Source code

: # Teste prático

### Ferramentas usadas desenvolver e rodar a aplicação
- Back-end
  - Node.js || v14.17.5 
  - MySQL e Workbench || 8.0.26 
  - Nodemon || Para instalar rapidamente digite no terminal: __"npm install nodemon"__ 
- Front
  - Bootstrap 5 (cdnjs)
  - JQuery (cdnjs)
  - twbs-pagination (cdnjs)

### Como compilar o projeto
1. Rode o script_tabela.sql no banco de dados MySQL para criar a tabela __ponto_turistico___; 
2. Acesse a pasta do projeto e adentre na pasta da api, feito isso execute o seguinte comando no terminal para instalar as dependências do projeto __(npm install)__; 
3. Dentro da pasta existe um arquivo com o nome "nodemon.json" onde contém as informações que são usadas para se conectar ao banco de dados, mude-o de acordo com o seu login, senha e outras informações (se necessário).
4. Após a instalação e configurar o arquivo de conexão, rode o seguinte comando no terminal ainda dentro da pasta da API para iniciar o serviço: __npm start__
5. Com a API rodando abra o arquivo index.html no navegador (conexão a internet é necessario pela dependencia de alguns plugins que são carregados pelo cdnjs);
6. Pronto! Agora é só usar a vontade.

_WHAT THE TASK REQUIRES:_ Reproduce the records above exactly, from the first line through the line containing "2. Acesse a", and output nothing else.

_EXERCISE OUTPUT:_
Source code

: # Teste prático

### Ferramentas usadas desenvolver e rodar a aplicação
- Back-end
  - Node.js || v14.17.5 
  - MySQL e Workbench || 8.0.26 
  - Nodemon || Para instalar rapidamente digite no terminal: __"npm install nodemon"__ 
- Front
  - Bootstrap 5 (cdnjs)
  - JQuery (cdnjs)
  - twbs-pagination (cdnjs)

### Como compilar o projeto
1. Rode o script_tabela.sql no banco de dados MySQL para criar a tabela __ponto_turistico___; 
2. Acesse a pasta do projeto e adentre na pasta da api, feito isso execute o seguinte comando no terminal para instalar as dependências do projeto __(npm install)__; 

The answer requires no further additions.